The route sheet instruction (at 38.6km on the Excursion and Century events and 34.4km on the Day Out event) reads: Follow Road L after ford (probably dry). Taken over all the years that we have been organising New Forest cycle events this is a quite correct statement, but on Sunday 29th April, "Probaby dry" could not have been more wrong.....read on.
During the week preceding Sunday 29th there was a fairly mixed weather outlook for Sunday, but it was not too bad so on Thursday we comitted to all the catering arrangements, did the final food shopping and delivered "Control" labels to the various café controls on the routes. By Friday morning the forecast had taken a serious turn for the worse with a preliminary severe weather warning for the area from midnight Saturday to midnight Sunday and the message that "this warning might be up-rated in the next 24 hrs". By Saturday it was all looking dire so we contacted some AUK senior officials to discuss the question of cancellation. Generally AUK takes the view that entrants are on a "private excursion" while on AUK regulated events and it is individual participants' personal responsibilty to decide when and where they should cycle, if at all. Our stoic chairman commented, "I've cycled in worse". (Mind you when offered a free on-the day-entry, he discovered he had another appointment elsewhere).

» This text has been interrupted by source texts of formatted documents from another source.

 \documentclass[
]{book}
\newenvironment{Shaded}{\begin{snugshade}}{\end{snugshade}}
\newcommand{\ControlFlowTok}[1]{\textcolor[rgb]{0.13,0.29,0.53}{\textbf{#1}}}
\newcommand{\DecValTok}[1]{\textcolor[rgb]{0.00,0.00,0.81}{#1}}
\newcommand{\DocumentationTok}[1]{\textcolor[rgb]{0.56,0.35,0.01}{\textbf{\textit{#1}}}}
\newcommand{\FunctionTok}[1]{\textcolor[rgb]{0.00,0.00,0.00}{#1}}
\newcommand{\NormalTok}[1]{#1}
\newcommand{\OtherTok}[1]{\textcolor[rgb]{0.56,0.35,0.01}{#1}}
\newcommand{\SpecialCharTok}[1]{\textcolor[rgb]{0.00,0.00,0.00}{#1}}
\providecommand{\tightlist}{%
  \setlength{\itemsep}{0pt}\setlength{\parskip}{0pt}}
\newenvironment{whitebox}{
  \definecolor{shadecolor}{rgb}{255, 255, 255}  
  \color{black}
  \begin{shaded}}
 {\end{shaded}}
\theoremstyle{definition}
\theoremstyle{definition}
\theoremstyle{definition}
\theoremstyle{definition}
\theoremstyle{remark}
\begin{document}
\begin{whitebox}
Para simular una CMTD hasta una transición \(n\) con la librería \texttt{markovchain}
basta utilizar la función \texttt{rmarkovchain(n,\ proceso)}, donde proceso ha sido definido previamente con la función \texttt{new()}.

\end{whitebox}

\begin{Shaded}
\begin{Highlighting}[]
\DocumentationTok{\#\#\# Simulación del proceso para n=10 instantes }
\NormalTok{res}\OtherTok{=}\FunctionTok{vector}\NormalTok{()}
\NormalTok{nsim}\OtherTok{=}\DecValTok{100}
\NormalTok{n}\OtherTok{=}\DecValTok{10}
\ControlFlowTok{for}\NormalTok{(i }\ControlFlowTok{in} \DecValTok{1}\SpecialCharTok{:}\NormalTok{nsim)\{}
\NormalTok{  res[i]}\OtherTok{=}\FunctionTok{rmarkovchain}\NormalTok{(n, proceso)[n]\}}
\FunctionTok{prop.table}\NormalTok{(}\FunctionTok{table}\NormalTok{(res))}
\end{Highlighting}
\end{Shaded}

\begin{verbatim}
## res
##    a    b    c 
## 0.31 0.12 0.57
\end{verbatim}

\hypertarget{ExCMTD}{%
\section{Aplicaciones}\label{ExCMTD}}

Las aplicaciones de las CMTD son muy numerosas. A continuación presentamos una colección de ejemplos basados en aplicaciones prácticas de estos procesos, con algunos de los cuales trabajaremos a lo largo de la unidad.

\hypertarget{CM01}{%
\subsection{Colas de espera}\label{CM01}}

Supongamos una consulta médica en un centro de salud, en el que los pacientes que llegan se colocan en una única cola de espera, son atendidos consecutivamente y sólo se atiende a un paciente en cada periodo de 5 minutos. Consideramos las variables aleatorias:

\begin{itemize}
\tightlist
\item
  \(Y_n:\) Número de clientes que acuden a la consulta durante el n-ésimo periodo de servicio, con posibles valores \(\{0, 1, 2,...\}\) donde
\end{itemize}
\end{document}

We monitored the forecast and severe weather warning text through the day and took some comfort from the fact that by Saturday night the forecast suggested that the wind and rain might abate during Sunday afternoon leaving the remainder of the day calmer and brighter. Then it rained all Saturday night.
To start or not?
Sunday morning at 7.00 we set up the start control - rain moderate / wind severe gusts / temperature (with wind chill factor) about one degree above zero. We are pretty sure no-one will come and certainly no-one is going to turn up to sign-on on-the-line? So a few minutes later Steve U, not having pre-booked turns up having cycle out from Southampton and complaining that he hasn't seen Paul W who was due to cycle over from Portsmouth and join him. A trickle of other entrants appear. Some having decided to "give it a go" and others still dithering. Those who have cycled to the start confirm that there is debris and bits of trees everywhere. We phone Bryan, our secret controller, and give him the bad news that there are a few cyclists determined to set off, so he will have to head across the Forest in the teeth of the storm to set up shop at the secret control location.
Not too busy at the start control in New Street
We also make everyone read the Severe Weather warning and explain that there certainly will be water in the many New Forest fords today and there may be a bit of flooding in one of the lanes in the Avon Valley. The Forest is basically a clay plateau with short, steep and very flashy streams running off to the Avon Valley, Southampton Water and the Solent. The worst area for floods and raging fords is the Avon Valley. But because the event routes pass through this area early on we hope that cyclists will be through here before the water levels have fully risen - in this we hopelessly underestimate how much rain has already fallen overnight.
Read this and make your own decision - "you have been warned"
In the end out of 150 entrants 55 cyclists set off, including 3 tandems but no recumbents (too low for the water level?). Annemarie, Nigel and daughter Lauren arrive at the start. Annemarie and Lauren by car and Nigel by bicycle+tagalong. Not having previously booked they re-assess the weather and avoid both a DNS or DNF by deciding not to enter - opting instead to have a coffee at our house before swapping over with Nigel and Lauren returning by car and Annemarie by bike. Three of those who set off are on their first ever Audax event having been brought along by friends or relatives; and one woman is out with her husband for her 'birthday treat". Cyclists certainly know how to give their friends and relations a good time.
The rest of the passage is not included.